There’s something dark and strange about the fellow who calls himself The Musicianer. Not even The Musicianer himself knows what it is.
But people around him sense it. He’s a charming throwback of a street busker who seems out of place in these modern times. It’s almost as if he’s made an ill-fated trade for immortality with — well, you know who.
“He’s never sure where and when he is,” said Beth Harrington. “Everyone around him knows more about him than he knows about himself.”
Singing and strumming for tips in the park one day, The Musicianer meets an ethnomusicologist headed for a hifalutin’ academic conference. Intrigued, she invites him to watch rare footage of a striving hillbilly musician from the 1920 — one Yodelin’ Vern Lockhart.
That’s how the earthy sound of American roots music blends with supernatural spookiness in the pilot episode of “The Musicianer,” an original digital TV series now under development by Vancouver documentary filmmaker Beth Harrington. The pilot gets its world premiere at the Kiggins Theatre on Jan. 27, in a special event that also includes a related premiere — a Harrington music video called “The Ballad of Handsome Ned” — and a Q&A with the filmmaker and her lead actors, Grey DeLisle Griffin (ethnomusicologist Jo Cullen), Lowell Deo (Reggie) and the musician and actor who goes by the moniker Petunia.
If You Go
What: World premiere of the pilot episode of “The Musicianer,” written and directed by Beth Harrington.
When: 1 p.m. Jan. 27.
Where: Kiggins Theatre, 1011 Main St., Vancouver.

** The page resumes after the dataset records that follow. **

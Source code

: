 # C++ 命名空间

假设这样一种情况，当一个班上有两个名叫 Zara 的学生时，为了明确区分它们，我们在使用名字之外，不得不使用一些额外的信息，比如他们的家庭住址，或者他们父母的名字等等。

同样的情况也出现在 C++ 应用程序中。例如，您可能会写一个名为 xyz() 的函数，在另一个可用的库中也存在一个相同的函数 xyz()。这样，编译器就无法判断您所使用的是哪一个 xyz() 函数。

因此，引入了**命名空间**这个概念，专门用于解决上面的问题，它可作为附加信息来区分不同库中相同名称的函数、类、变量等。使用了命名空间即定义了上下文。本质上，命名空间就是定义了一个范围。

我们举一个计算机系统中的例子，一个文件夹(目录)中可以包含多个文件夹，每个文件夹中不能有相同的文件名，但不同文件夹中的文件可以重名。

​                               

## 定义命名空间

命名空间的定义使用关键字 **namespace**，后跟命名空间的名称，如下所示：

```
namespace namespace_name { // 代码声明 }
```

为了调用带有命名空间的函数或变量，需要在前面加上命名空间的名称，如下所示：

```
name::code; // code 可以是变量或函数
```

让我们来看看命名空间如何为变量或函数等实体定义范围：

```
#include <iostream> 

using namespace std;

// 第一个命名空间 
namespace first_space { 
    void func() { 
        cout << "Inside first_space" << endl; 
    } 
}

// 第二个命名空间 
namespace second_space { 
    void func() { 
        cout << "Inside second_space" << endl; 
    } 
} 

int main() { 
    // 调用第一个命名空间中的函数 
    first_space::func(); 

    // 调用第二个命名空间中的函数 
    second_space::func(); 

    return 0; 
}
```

Tickets: $10 in advance or $12 at the door.
Check out a creepy musical preview of “The Musicianer” at themusicianer.com/trailer
Beth Harrington, a Boston native who has lived in Vancouver for 22 years, will receive a Lifetime Achievement award from the Clark County Arts Commission at 6 p.m. Feb. 5 in the county council chambers, 1300 Franklin St., sixth floor. A reception will follow at the Kiggins Theatre. In addition to being a working filmmaker and documentarian for decades, nominator Elizabeth Holmes wrote, Harrington is a loyal Vancouver booster whose “faith in this community gives confidence as we pursue a bright future for our local arts. ... You can count on Beth to provide encouragement, wisdom and a push for action when needed.”
Harrington, 63, said she is honored — and a little worried. “Does this mean I’m supposed to be wrapping it up?” she laughed.
There’s something truly uncanny about Petunia himself, Harrington said, and that’s how the idea for “The Musicianer” was born.
Harrington, who lives in east Vancouver, met Petunia, who lives in that other Vancouver — the one up in Canada — after the longtime documentarian achieved a new level of success with “The Winding Stream,” a study of the trailblazing women of country music who set the stage for Johnny Cash’s stardom. Released in 2014, “The Winding Stream” received great reviews and got Harrington noticed.
That’s when a mutual friend introduced her to Petunia, whose vintage charisma and Jimmy Rodgers-esque yodel seemed to step right out of the pre-Cash era.
“There is something really powerful and mysterious about Petunia,” Harrington said. “He really could be from another planet or another time.”
And Petunia, who really does yodel like he was born doing it, told Harrington: “If you ever need somebody to be Jimmie Rodgers in a film, I’m your guy.”
Something like two-thirds of the pilot for “The Musicianer” was filmed on location in Vancouver, Harrington said: sites such as Esther Short Park, Providence Academy, the Hampton Inn (for academic conference scenes) and the Fruit Valley rail yard at night (for super-creepy atmosphere scenes). “It was just a joy, it was so easy to literally shoot in my own back yard,” Harrington said. She did need to get permissions and permits, but “the city was so helpful,” she said.
Another star of “The Musicianer” is Grey DeLisle Griffin, a singer and voice actress whom you might know as the voice of Emily Elizabeth on “Clifford the Big Red Dog,” or from numerous video game soundtracks. She has voiced more than 700 different characters in all, yet this is one of her first on-screen parts.
“Her role is equally important to Vern’s, and if we have the chance to develop this you’ll see her character come out more. Each character features prominently” in the eight-episode story arc that Harrington has mostly scripted already, she said.
Future episodes will also include a rich assortment of guest-starring musicians and singers, she said.
“It all clicked so well, we would love to keep doing it,” she said. The good news, she added, is that industry hunger for new independent small-screen series and pilots seems to be growing. “It’s the first time in my career as a filmmaker that I can see, there’s the glimmer of the idea that they need us more than we need them,” she said.
That’s a big change for the longtime maker of documentaries and historical films (like her recent half-hour episode of the Oregon Public Broadcasting show “Oregon Experience,” exploring Fort Vancouver). Harrington said she’s both thrilled and anxious to see how the audience likes it.
Scripting fiction from her own imagination “was very freeing, I guess we’ll find out if I’m any good at it,” she laughed.